In 2011, as Bryant’s career as a drone operator neared its end, he said his commander presented him with what amounted to a scorecard. It showed that he had participated in missions that contributed to the deaths of 1,626 people.

“I would’ve been happy if they never even showed me the piece of paper,” he said. “I’ve seen American soldiers die, innocent people die, and insurgents die. And it’s not pretty. It’s not something that I want to have — this diploma.”

Now that he’s out of the Air Force and back home in Montana, Bryant said he doesn’t want to think about how many people on that list might’ve been innocent: “It’s too heartbreaking.”

The Veterans Administration diagnosed him with Post-traumatic Stress Disorder, for which he has undergone counseling. He says his PTSD has manifested itself as anger, sleeplessness and blackout drinking.

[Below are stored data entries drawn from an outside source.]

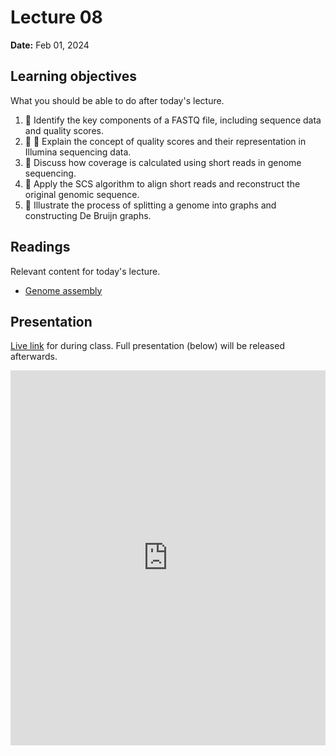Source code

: # Lecture 08

**Date:** Feb 01, 2024

## Learning objectives

What you should be able to do after today's lecture.

1.  🧮 Identify the key components of a FASTQ file, including sequence data and quality scores.
2.  🧮 🧫 Explain the concept of quality scores and their representation in Illumina sequencing data.
3.  🧮 Discuss how coverage is calculated using short reads in genome sequencing.
4.  🧮 Apply the SCS algorithm to align short reads and reconstruct the original genomic sequence.
5.  🧮 Illustrate the process of splitting a genome into graphs and constructing De Bruijn graphs.

## Readings

Relevant content for today's lecture.

-   [Genome assembly](/modules/genomics/genome-assembly/)

## Presentation

[Live link](https://slides.com/d/HVHLMoo/live) for during class.
Full presentation (below) will be released afterwards.

<iframe src="https://slides.com/aalexmmaldonado/biosc1540-2024s-l08/embed?byline=hidden&share=hidden" width="100%" height="600" title="biosc1540-2024s-L08" scrolling="no" frameborder="0" webkitallowfullscreen mozallowfullscreen allowfullscreen></iframe>
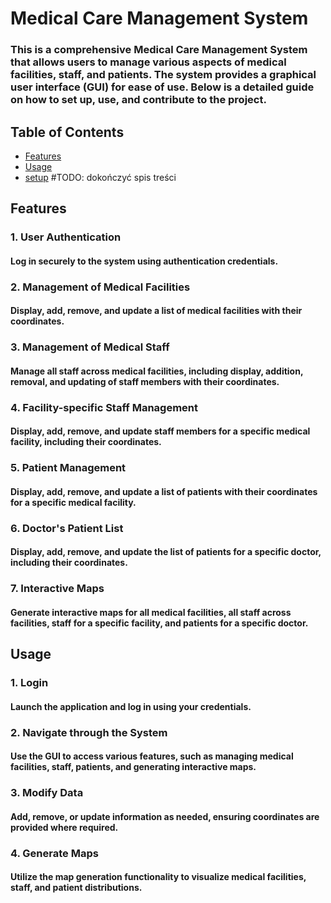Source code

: # Medical Care Management System
### This is a comprehensive Medical Care Management System that allows users to manage various aspects of medical facilities, staff, and patients. The system provides a graphical user interface (GUI) for ease of use. Below is a detailed guide on how to set up, use, and contribute to the project.

## Table of Contents
* [Features](#features)
* [Usage](#usage)
* [setup](#setup)    #TODO: dokończyć spis treści 

## Features
### 1. User Authentication
#### Log in securely to the system using authentication credentials.
### 2. Management of Medical Facilities
#### Display, add, remove, and update a list of medical facilities with their coordinates.
### 3. Management of Medical Staff
#### Manage all staff across medical facilities, including display, addition, removal, and updating of staff members with their coordinates.
### 4. Facility-specific Staff Management
#### Display, add, remove, and update staff members for a specific medical facility, including their coordinates.
### 5. Patient Management
#### Display, add, remove, and update a list of patients with their coordinates for a specific medical facility.
### 6. Doctor's Patient List
#### Display, add, remove, and update the list of patients for a specific doctor, including their coordinates.
### 7. Interactive Maps
#### Generate interactive maps for all medical facilities, all staff across facilities, staff for a specific facility, and patients for a specific doctor.

## Usage
### 1. Login
#### Launch the application and log in using your credentials.
### 2. Navigate through the System
#### Use the GUI to access various features, such as managing medical facilities, staff, patients, and generating interactive maps.
### 3. Modify Data
#### Add, remove, or update information as needed, ensuring coordinates are provided where required.
### 4. Generate Maps
#### Utilize the map generation functionality to visualize medical facilities, staff, and patient distributions.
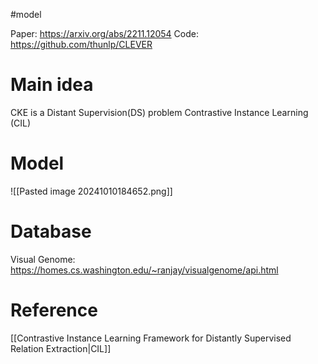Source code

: #model

Paper: https://arxiv.org/abs/2211.12054
Code: https://github.com/thunlp/CLEVER
# Main idea

CKE is a Distant Supervision(DS) problem
	Contrastive Instance Learning (CIL)


# Model

![[Pasted image 20241010184652.png]]
# Database

Visual Genome: https://homes.cs.washington.edu/~ranjay/visualgenome/api.html

# Reference

[[Contrastive Instance Learning Framework for Distantly Supervised Relation Extraction|CIL]]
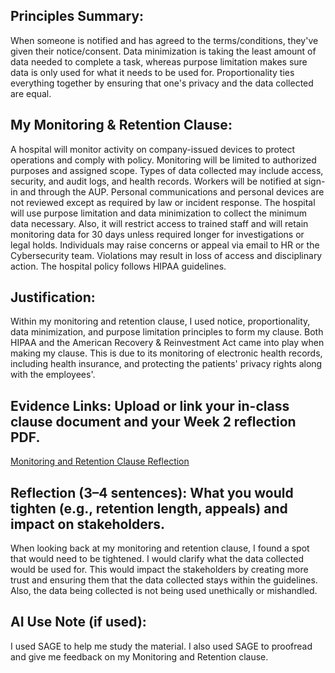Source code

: ## Principles Summary:
When someone is notified and has agreed to the terms/conditions, they've given their notice/consent. Data minimization is taking the least amount of data needed to complete a task, whereas purpose limitation makes sure data is only used for what it needs to be used for. Proportionality ties everything together by ensuring that one's privacy and the data collected are equal.  

## My Monitoring & Retention Clause:
A hospital will monitor activity on company-issued devices to protect operations and comply with policy. Monitoring will be limited to authorized purposes and assigned scope. Types of data collected may include access, security, and audit logs, and health records. Workers will be notified at sign-in and through the AUP. Personal communications and personal devices are not reviewed except as required by law or incident response.
The hospital will use purpose limitation and data minimization to collect the minimum data necessary. Also, it will restrict access to trained staff and will retain monitoring data for 30 days unless required longer for investigations or legal holds. Individuals may raise concerns or appeal via email to HR or the Cybersecurity team. Violations may result in loss of access and disciplinary action. The hospital policy follows HIPAA guidelines.

## Justification:
Within my monitoring and retention clause, I used notice, proportionality, data minimization, and purpose limitation principles to form my clause. Both HIPAA and the American Recovery & Reinvestment Act came into play when making my clause. This is due to its monitoring of electronic health records, including health insurance, and protecting the patients' privacy rights along with the employees'.

## Evidence Links: Upload or link your in-class clause document and your Week 2 reflection PDF.
[Monitoring and Retention Clause
](https://drive.google.com/file/d/1Dhz9qMvzLghLPWbGtuH3yqaDqn5AaVWa/view?usp=drive_link)
[Reflection](https://github.com/Druma23/Cyber-Ethics-Portfolio/blob/main/Week%202/CYBR2100_Reflection_W02_%5BDrumAlexandra%5D.md)

## Reflection (3–4 sentences): What you would tighten (e.g., retention length, appeals) and impact on stakeholders.
When looking back at my monitoring and retention clause, I found a spot that would need to be tightened. I would clarify what the data collected would be used for. This would impact the stakeholders by creating more trust and ensuring them that the data collected stays within the guidelines. Also, the data being collected is not being used unethically or mishandled.

## AI Use Note (if used):
I used SAGE to help me study the material. I also used SAGE to proofread and give me feedback on my Monitoring and Retention clause.
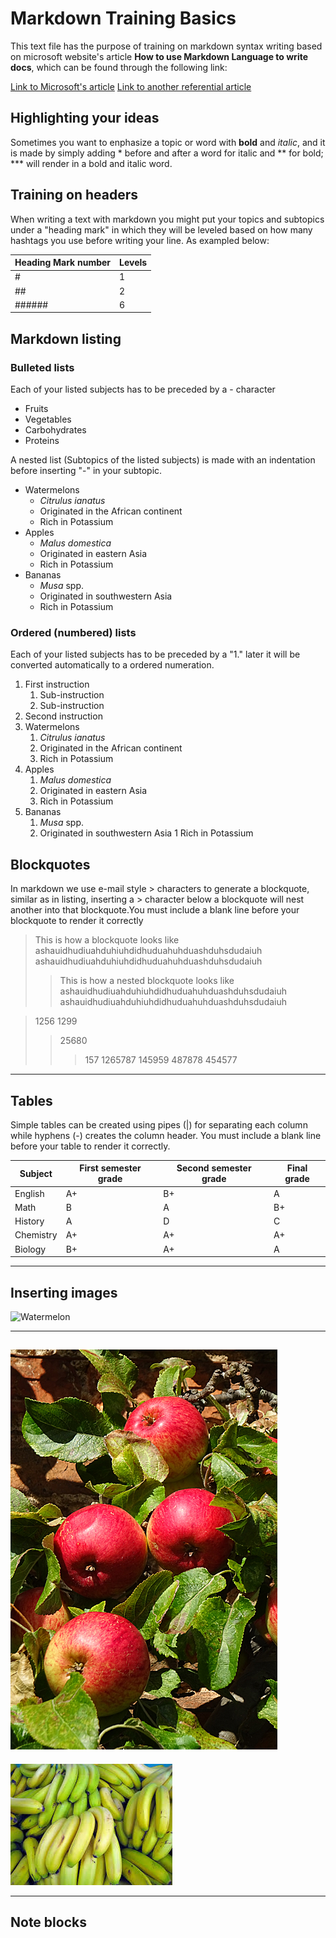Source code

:
# **Markdown  Training Basics**
This text file has the purpose of training on markdown syntax writing based on microsoft website's  article **How to use Markdown Language to write docs**, which can be found through the following link:


[Link to Microsoft's article](https://docs.microsoft.com/en-us/contribute/how-to-write-use-markdown)
[Link to another referential article](https://daringfireball.net/projects/markdown/syntax)

## **Highlighting your ideas**
Sometimes you want to enphasize a topic or word with **bold** and *italic*, 
and it is made by simply adding \* before and after a word for italic and \** for bold; \*** will render in a bold and italic word. 


## **Training on headers**
When writing a text with markdown you might put your topics and subtopics under a "heading mark" in which they will be leveled based on how many hashtags you use before writing your line.
As exampled below:

 |Heading Mark number | Levels |
 |--------------------|--------|
 |          #         |   1    |
 |         ##         |   2    |
 |       ######       |   6    |



## **Markdown listing**


### Bulleted lists #


Each of your listed subjects has to be preceded by a \- character

 
- Fruits
- Vegetables 
- Carbohydrates
- Proteins

A nested list (Subtopics of the listed subjects) is made with an indentation before inserting "-" in your subtopic.

- Watermelons
  - *Citrulus ianatus*
  - Originated in the African continent
  - Rich in Potassium 
- Apples
  - *Malus domestica*
  - Originated in eastern Asia
  - Rich in Potassium
- Bananas
  - *Musa* spp.
  - Originated in southwestern Asia
  - Rich in Potassium

### Ordered (numbered) lists #

Each of your listed subjects has to be preceded by a "1." later it will be converted automatically to a ordered numeration.

1. First instruction
   1. Sub-instruction
   1. Sub-instruction
1. Second instruction
1. Watermelons
   1. *Citrulus ianatus*
   1. Originated in the African continent
   1. Rich in Potassium 
1. Apples
   1. *Malus domestica*
   1. Originated in eastern Asia
   1. Rich in Potassium
1. Bananas
   1. *Musa* spp.
   1. Originated in southwestern Asia
   1  Rich in Potassium

 
## **Blockquotes**  

In markdown we use e-mail style > characters to generate a blockquote, similar as in listing, inserting a > character below a blockquote will nest another into that blockquote.You must include a blank line before your blockquote to render it correctly

  > This is how a blockquote looks like 
  >ashauidhudiuahduhiuhdidhuduahuhduashduhsdudaiuh
  >ashauidhudiuahduhiuhdidhuduahuhduashduhsdudaiuh
  >>This is how a nested blockquote looks like 
  > >ashauidhudiuahduhiuhdidhuduahuhduashduhsdudaiuh
  > >ashauidhudiuahduhiuhdidhuduahuhduashduhsdudaiuh
  > 
  >

  >1256 
  >1299
  >>25680
  >>>157
  >1265787
  >145959
  >487878
  >>454577
--------------------------------------------------------------------------

## **Tables**

Simple tables can be created using pipes (|) for separating each column while hyphens (-) creates the column header. You must include a blank line before your table to render it correctly.

 |   Subject   | First semester grade | Second semester grade | Final grade |
 |-------------|----------------------|-----------------------|-------------| 
 |   English   |          A+          |          B+           |      A      |
 |     Math    |          B           |          A            |      B+     |
 |   History   |          A           |          D            |      C      |
 |  Chemistry  |          A+          |          A+           |      A+     |
 |   Biology   |          B+          |          A+           |      A      |


--------------------------------------------------------------------------


## **Inserting images**

 ![Watermelon](img/watermelon.jpg "These are apples")

--------------------------------------------------------------------------

 ![Apples](img/apples.jpg "These are apples")
--------------------------------------------------------------------------


 ![Bananas](img/bananas.jpeg "These are bananas")


--------------------------------------------------------------------------

## **Note blocks**







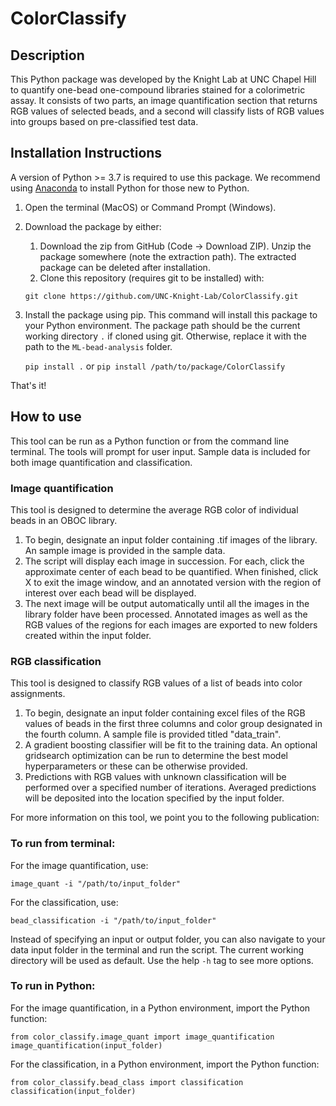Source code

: # ColorClassify

## Description
This Python package was developed by the Knight Lab at UNC Chapel Hill to quantify one-bead one-compound libraries stained for a colorimetric assay. It consists of two parts, an image quantification section that returns RGB values of selected beads, and a second will classify lists of RGB values into groups based on pre-classified test data.

## Installation Instructions
A version of Python >= 3.7 is required to use this package. We recommend using [Anaconda](https://www.anaconda.com) to install Python for those new to Python.
1. Open the terminal (MacOS) or Command Prompt (Windows).
2. Download the package by either:
   1. Download the zip from GitHub (Code -> Download ZIP). Unzip the package somewhere (note the extraction path). The extracted package can be deleted after installation.
   2. Clone this repository (requires git to be installed) with:
      
   `git clone https://github.com/UNC-Knight-Lab/ColorClassify.git`

3. Install the package using pip. This command will install this package to your Python environment.
    The package path should be the current working directory `.` if cloned using git. Otherwise, replace it with the path to the `ML-bead-analysis` folder.
      
   `pip install .`
   or `pip install /path/to/package/ColorClassify`

That's it!

## How to use
This tool can be run as a Python function or from the command line terminal. The tools will prompt for user input. Sample data is included for both image quantification and classification. 

### Image quantification
This tool is designed to determine the average RGB color of individual beads in an OBOC library. 
1. To begin, designate an input folder containing .tif images of the library. An sample image is provided in the sample data.
2. The script will display each image in succession. For each, click the approximate center of each bead to be quantified. When finished, click X to exit the image window, and an annotated version with the region of interest over each bead will be displayed.
3. The next image will be output automatically until all the images in the library folder have been processed. Annotated images as well as the RGB values of the regions for each images are exported to new folders created within the input folder.

### RGB classification
This tool is designed to classify RGB values of a list of beads into color assignments.
1. To begin, designate an input folder containing excel files of the RGB values of beads in the first three columns and color group designated in the fourth column. A sample file is provided titled "data_train".
2. A gradient boosting classifier will be fit to the training data. An optional gridsearch optimization can be run to determine the best model hyperparameters or these can be otherwise provided.
3. Predictions with RGB values with unknown classification will be performed over a specified number of iterations. Averaged predictions will be deposited into the location specified by the input folder.

For more information on this tool, we point you to the following publication:

### To run from terminal:
For the image quantification, use:

    image_quant -i "/path/to/input_folder"

For the classification, use:

    bead_classification -i "/path/to/input_folder"
    
Instead of specifying an input or output folder, you can also navigate to your data input folder in the terminal and run the script.
The current working directory will be used as default.
Use the help `-h` tag to see more options.

### To run in Python:
For the image quantification, in a Python environment, import the Python function:

    from color_classify.image_quant import image_quantification
    image_quantification(input_folder)

For the classification, in a Python environment, import the Python function:

    from color_classify.bead_class import classification
    classification(input_folder)
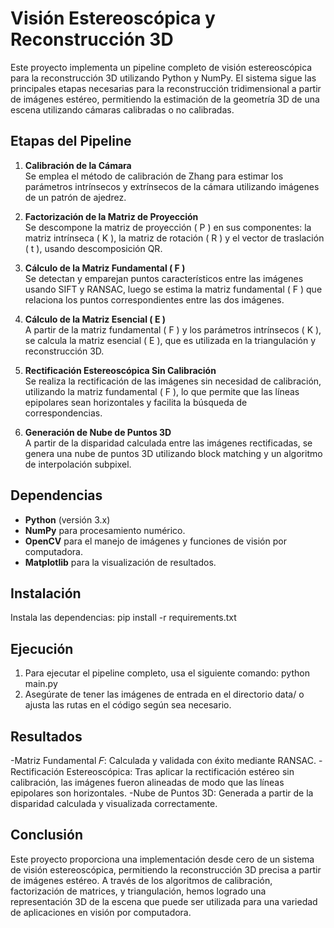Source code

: # Visión Estereoscópica y Reconstrucción 3D

Este proyecto implementa un pipeline completo de visión estereoscópica para la reconstrucción 3D utilizando Python y NumPy. El sistema sigue las principales etapas necesarias para la reconstrucción tridimensional a partir de imágenes estéreo, permitiendo la estimación de la geometría 3D de una escena utilizando cámaras calibradas o no calibradas.

## Etapas del Pipeline

1. **Calibración de la Cámara**  
   Se emplea el método de calibración de Zhang para estimar los parámetros intrínsecos y extrínsecos de la cámara utilizando imágenes de un patrón de ajedrez.

2. **Factorización de la Matriz de Proyección**  
   Se descompone la matriz de proyección \( P \) en sus componentes: la matriz intrínseca \( K \), la matriz de rotación \( R \) y el vector de traslación \( t \), usando descomposición QR.

3. **Cálculo de la Matriz Fundamental \( F \)**  
   Se detectan y emparejan puntos característicos entre las imágenes usando SIFT y RANSAC, luego se estima la matriz fundamental \( F \) que relaciona los puntos correspondientes entre las dos imágenes.

4. **Cálculo de la Matriz Esencial \( E \)**  
   A partir de la matriz fundamental \( F \) y los parámetros intrínsecos \( K \), se calcula la matriz esencial \( E \), que es utilizada en la triangulación y reconstrucción 3D.

5. **Rectificación Estereoscópica Sin Calibración**  
   Se realiza la rectificación de las imágenes sin necesidad de calibración, utilizando la matriz fundamental \( F \), lo que permite que las líneas epipolares sean horizontales y facilita la búsqueda de correspondencias.

6. **Generación de Nube de Puntos 3D**  
   A partir de la disparidad calculada entre las imágenes rectificadas, se genera una nube de puntos 3D utilizando block matching y un algoritmo de interpolación subpixel.

## Dependencias

- **Python** (versión 3.x)
- **NumPy** para procesamiento numérico.
- **OpenCV** para el manejo de imágenes y funciones de visión por computadora.
- **Matplotlib** para la visualización de resultados.

## Instalación
Instala las dependencias:
pip install -r requirements.txt

## Ejecución
1. Para ejecutar el pipeline completo, usa el siguiente comando:
python main.py
2. Asegúrate de tener las imágenes de entrada en el directorio data/ o ajusta las rutas en el código según sea necesario.

## Resultados
-Matriz Fundamental 𝐹: Calculada y validada con éxito mediante RANSAC.
-Rectificación Estereoscópica:  Tras aplicar la rectificación estéreo sin calibración, las imágenes fueron alineadas de modo que las líneas epipolares son horizontales.
-Nube de Puntos 3D: Generada a partir de la disparidad calculada y visualizada correctamente.

## Conclusión
Este proyecto proporciona una implementación desde cero de un sistema de visión estereoscópica, permitiendo la reconstrucción 3D precisa a partir de imágenes estéreo. A través de los algoritmos de calibración, factorización de matrices, y triangulación, hemos logrado una representación 3D de la escena que puede ser utilizada para una variedad de aplicaciones en visión por computadora.
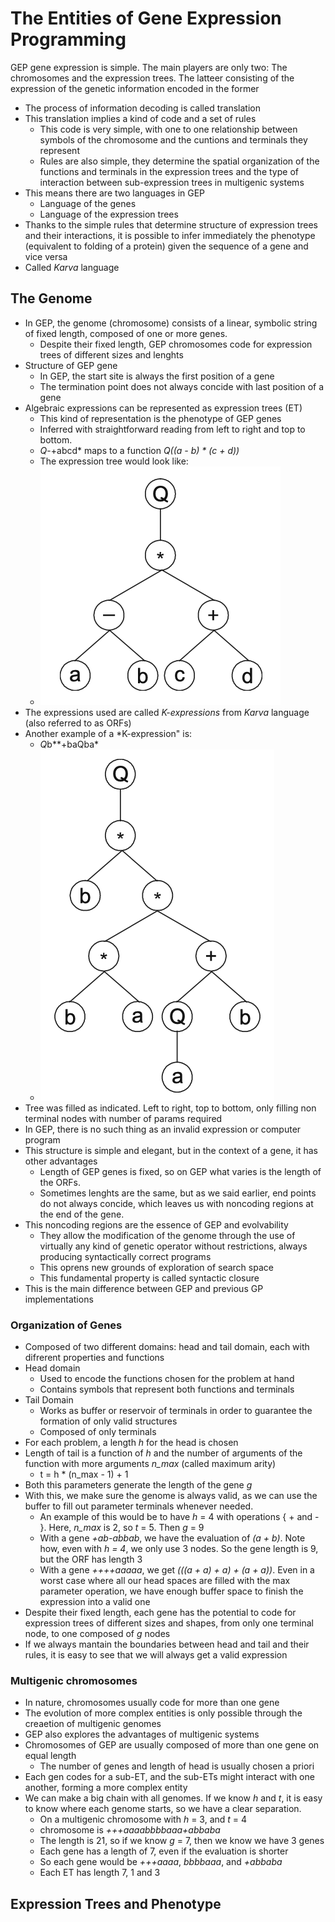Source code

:# The Entities of Gene Expression Programming 

GEP gene expression is simple. The main players are only two: The chromosomes and the expression trees. The latteer consisting of the expression of the genetic information encoded in the former 

- The process of information decoding is called translation 
- This translation implies a kind of code and a set of rules
    - This code is very simple, with one to one relationship between symbols of the chromosome and the cuntions and terminals they represent
    - Rules are also simple, they determine the spatial organization of the functions and terminals in the expression trees and the type of interaction between sub-expression trees in multigenic systems
-  This means there are two languages in GEP
    - Language of the genes
    - Language of the expression trees  
- Thanks to the simple rules that determine structure of expression trees and their interactions, it is possible to infer immediately the phenotype (equivalent to folding of a protein) given the sequence of a gene and vice versa
-  Called *Karva* language 

## The Genome

- In GEP, the genome (chromosome) consists of a linear, symbolic string of fixed length, composed of one or more genes. 
    - Despite their fixed length, GEP chromosomes code for expression trees of different sizes and lenghts
- Structure of GEP gene 
    - In GEP, the start site is always the first position of a gene
    - The termination point does not always concide with last position of a gene
- Algebraic expressions can be represented as expression trees (ET)
    - This kind of representation is the phenotype of GEP genes
    - Inferred with straightforward reading from left to right and top to bottom. 
    - *Q*-+abcd* maps to a function *Q((a - b) * (c + d))*
    - The expression tree would look like:
    - ![image](./img/2.2.png)
 - The expressions used are called *K-expressions* from *Karva* language (also referred to as ORFs)
 - Another example of a *K-expression" is:
     - *Q*b**+baQba* 
     - ![image](./img/2.3.png)
 - Tree was filled as indicated. Left to right, top to bottom, only filling non terminal nodes with number of params required
- In GEP, there is no such thing as an invalid expression or computer program
- This structure is simple and elegant, but in the context of a gene, it has other advantages
    - Length of GEP genes is fixed, so on GEP what varies is the length of the ORFs.
    -  Sometimes lenghts are the same, but as we said earlier, end points do not always concide, which leaves us with noncoding regions at the end of the gene. 
- This noncoding regions are the essence of GEP and evolvability 
    - They allow the modification of the genome through the use of virtually any kind of genetic operator without restrictions, always producing syntactically correct programs
    - This oprens new grounds of exploration of search space 
    - This fundamental property is called syntactic closure
- This is the main difference between GEP and previous GP implementations

### Organization of Genes
- Composed of two different domains: head and tail domain, each with difrerent properties and functions
- Head domain
    - Used to encode the functions chosen for the problem at hand  
    - Contains symbols that represent both functions and terminals
- Tail Domain
    -  Works as buffer or reservoir of terminals in order to guarantee the formation of only valid structures
    -  Composed of only terminals
- For each problem, a length *h* for the head is chosen
- Length of tail is a function of *h* and the number of arguments of the function with more arguments *n_max* (called maximum arity)
    - t = h * (n_max - 1) + 1
- Both this parameters generate the length of the gene *g* 
- With this, we make sure the genome is always valid, as we can use the buffer to fill out parameter terminals whenever needed. 
    - An example of this would be to have *h* = 4 with operations { + and - }. Here, *n_max* is 2, so *t* =  5. Then *g* = 9
     - With a gene *+ab-abbab*, we have the evaluation of *(a + b)*. Note how, even with *h = 4*, we only use 3 nodes. So the gene length is 9, but the ORF has length 3
     - With a gene *++++aaaaa*, we get *(((a + a) + a) + (a + a))*. Even in a worst case where all our head spaces are filled with the max parameter operation, we have enough buffer space to finish the expression into a valid one     
- Despite their fixed length, each gene has the potential to code for expression trees of different sizes and shapes, from only one terminal node, to one composed of *g* nodes
- If we always mantain the boundaries between head and tail and their rules, it is easy to see that we will always get a valid expression 

### Multigenic chromosomes
- In nature, chromosomes usually code for more than one gene
- The evolution of more complex entities is only possible through the creaetion of multigenic genomes
- GEP also explores the advantages of multigenic systems
- Chromosomes of GEP are usually composed of more than one gene on equal length
    - The number of genes and length of head is usually chosen a priori
- Each gen codes for a sub-ET, and the sub-ETs might interact with one another, forming a more complex entity   
- We can make a big chain with all genomes. If we know *h* and *t*, it is easy to know where each genome starts, so we have a clear separation.
    - On a multigenic chromosome with *h* = 3, and *t* = 4
    - chromosome is *+++aaaabbbbaaa+abbaba*
    - The length is 21, so if we know *g* = 7, then we know we have 3 genes
    - Each gene has a length of 7, even if the evaluation is shorter
    - So each gene would be *+++aaaa*, *bbbbaaa*, and *+abbaba*  
    - Each ET has length 7, 1 and 3

## Expression Trees and Phenotype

“I don’t feel like I can really interact with that average, everyday person,” he said. “I get too frustrated, because A) they don’t realize what’s going on over there. And B) they don’t care.”

He’s also reluctant to tell the people in his personal life what he was doing for five years. When he told a woman he was seeing that he’d been a drone operator, and contributed to the deaths of a large number of people, she cut him off. “She looked at me like I was a monster,” he said. “And she never wanted to touch me again.”